WT-BALB/c and Skap2KO BM neutrophils were infected with YPIII WT-Yptb, ΔyopH, and ΔyscF at MOI of 10:1 for 30 min. A gentamicin protection assay was used to determine the percentage of phagocytosed bacteria. Bars indicate mean of triplicate assays ± SD. Individual dots show each replicate. Experiment shown is a representative of 3 independent experiments. Statistical significance was calculated using a Student’s t-test to compare WT and SKAP2KO neutrophils and one-way ANOVA followed by Tukey’s Post-test for comparisons between different infections of each neutrophil genotype.

Fig 8. YopH dephosphorylates SKAP2-dependent and independent signaling proteins inhibiting ROS production and degranulation in neutrophils.
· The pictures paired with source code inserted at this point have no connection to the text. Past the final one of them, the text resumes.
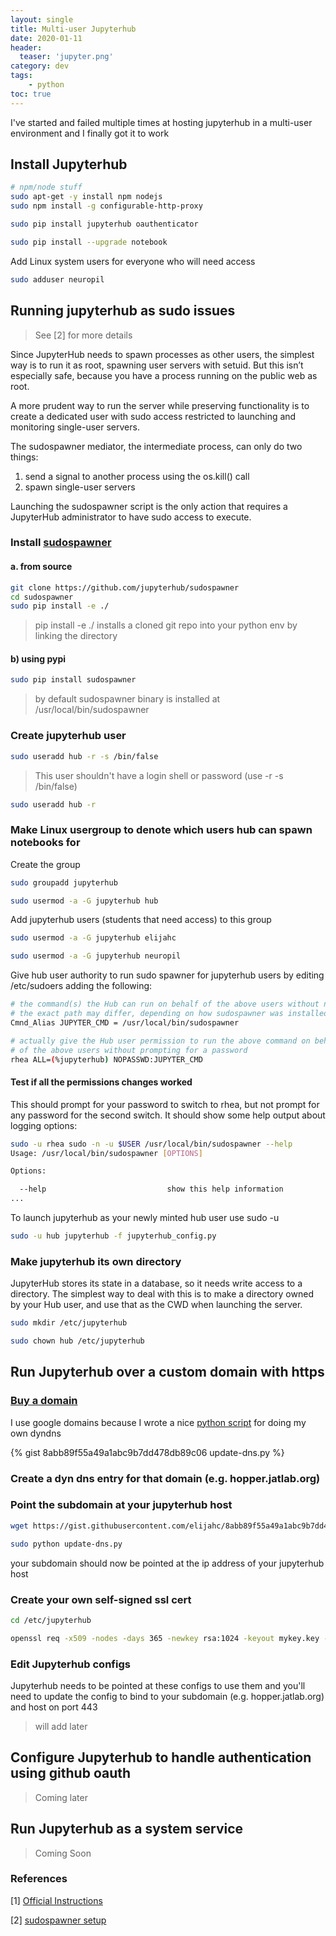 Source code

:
```yaml
---
layout: single
title: Multi-user Jupyterhub
date: 2020-01-11
header:
  teaser: 'jupyter.png'
category: dev
tags:
    - python
toc: true
---
```


I've started and failed multiple times at hosting jupyterhub in a multi-user environment and I finally got it to work

## Install Jupyterhub

```bash
# npm/node stuff
sudo apt-get -y install npm nodejs
sudo npm install -g configurable-http-proxy

sudo pip install jupyterhub oauthenticator

sudo pip install --upgrade notebook
```

Add Linux system users for everyone who will need access

```bash
sudo adduser neuropil
```

## Running jupyterhub as sudo issues

> See [2] for more details

Since JupyterHub needs to spawn processes as other users, the simplest way is to run it as root, spawning user servers with setuid. But this isn’t especially safe, because you have a process running on the public web as root.

A more prudent way to run the server while preserving functionality is to create a dedicated user with sudo access restricted to launching and monitoring single-user servers.

The sudospawner mediator, the intermediate process, can only do two things:

1. send a signal to another process using the os.kill() call
2. spawn single-user servers

Launching the sudospawner script is the only action that requires a JupyterHub administrator to have sudo access to execute.

### Install [sudospawner](https://github.com/jupyterhub/sudospawner)

#### a. from source

```bash
git clone https://github.com/jupyterhub/sudospawner
cd sudospawner
sudo pip install -e ./
```

> pip install -e ./ installs a cloned git repo into your python env by linking the directory

#### b) using pypi

```bash
sudo pip install sudospawner
```

> by default sudospawner binary is installed at /usr/local/bin/sudospawner

### Create jupyterhub user

```bash
sudo useradd hub -r -s /bin/false
```

> This user shouldn't have a login shell or password (use -r -s /bin/false)

```bash
sudo useradd hub -r
```

### Make Linux usergroup to denote which users hub can spawn notebooks for

Create the group

```bash
sudo groupadd jupyterhub

sudo usermod -a -G jupyterhub hub
```

Add jupyterhub users (students that need access) to this group
```bash
sudo usermod -a -G jupyterhub elijahc

sudo usermod -a -G jupyterhub neuropil
```

Give hub user authority to run sudo spawner for jupyterhub users by editing /etc/sudoers adding the following:
```bash
# the command(s) the Hub can run on behalf of the above users without needing a password
# the exact path may differ, depending on how sudospawner was installed
Cmnd_Alias JUPYTER_CMD = /usr/local/bin/sudospawner

# actually give the Hub user permission to run the above command on behalf
# of the above users without prompting for a password
rhea ALL=(%jupyterhub) NOPASSWD:JUPYTER_CMD
```

#### Test if all the permissions changes worked

This should prompt for your password to switch to rhea, but not prompt for any password for the second switch. It should show some help output about logging options:

```bash
sudo -u rhea sudo -n -u $USER /usr/local/bin/sudospawner --help
Usage: /usr/local/bin/sudospawner [OPTIONS]

Options:

  --help                           show this help information
...
```

To launch jupyterhub as your newly minted hub user use sudo -u

```bash
sudo -u hub jupyterhub -f jupyterhub_config.py
```

### Make jupyterhub its own directory

JupyterHub stores its state in a database, so it needs write access to a directory.
The simplest way to deal with this is to make a directory owned by your Hub user, and use that as the CWD when launching the server.

```bash
sudo mkdir /etc/jupyterhub

sudo chown hub /etc/jupyterhub
```

## Run Jupyterhub over a custom domain with https

### [Buy a domain](domains.google.com)

I use google domains because I wrote a nice [python script](https://gist.github.com/elijahc/8abb89f55a49a1abc9b7dd478db89c06) for doing my own dyndns

{% gist 8abb89f55a49a1abc9b7dd478db89c06 update-dns.py %}

### Create a dyn dns entry for that domain (e.g. hopper.jatlab.org)

### Point the subdomain at your jupyterhub host

```bash
wget https://gist.githubusercontent.com/elijahc/8abb89f55a49a1abc9b7dd478db89c06/raw/d356bbc811e1b140c36edbb4a05a171afa6fff8e/update-dns.py

sudo python update-dns.py
```

your subdomain should now be pointed at the ip address of your jupyterhub host

### Create your own self-signed ssl cert

```bash
cd /etc/jupyterhub

openssl req -x509 -nodes -days 365 -newkey rsa:1024 -keyout mykey.key -out mycert.pem
```

### Edit Jupyterhub configs

Jupyterhub needs to be pointed at these configs to use them and you'll need to update the config to bind to your subdomain (e.g. hopper.jatlab.org) and host on port 443

> will add later

## Configure Jupyterhub to handle authentication using github oauth

> Coming later

## Run Jupyterhub as a system service

> Coming Soon

### References
[1] [Official Instructions](https://github.com/jupyterhub/jupyterhub/wiki/Installation-of-Jupyterhub-on-remote-server)

[2] [sudospawner setup](https://jupyterhub.readthedocs.io/en/stable/reference/config-sudo.html)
(A) After integrin engagement, YopH inhibits signal propagation that is required for the activation of the NADPH oxidase complex and degranulation while SKAP2 is essential for ROS and phagocytosis and for maximal ERK1/2 phosphorylation, but not for degranulation or phosphorylation of Syk, SLP-76 and PLCγ2. (B) After GPCR stimulation of LPS-primed neutrophils with fMLP, YopH inhibits ROS and degranulation, where SKAP2 is required for ROS production, but not degranulation. (C) YopH inhibits ROS and degranulation after FcγR stimulation and reduces phosphorylation of Syk, SLP-76, PLCγ2 and ERK1/2, but SKAP2 is not required for ROS production, degranulation, nor phosphorylation of these signaling proteins.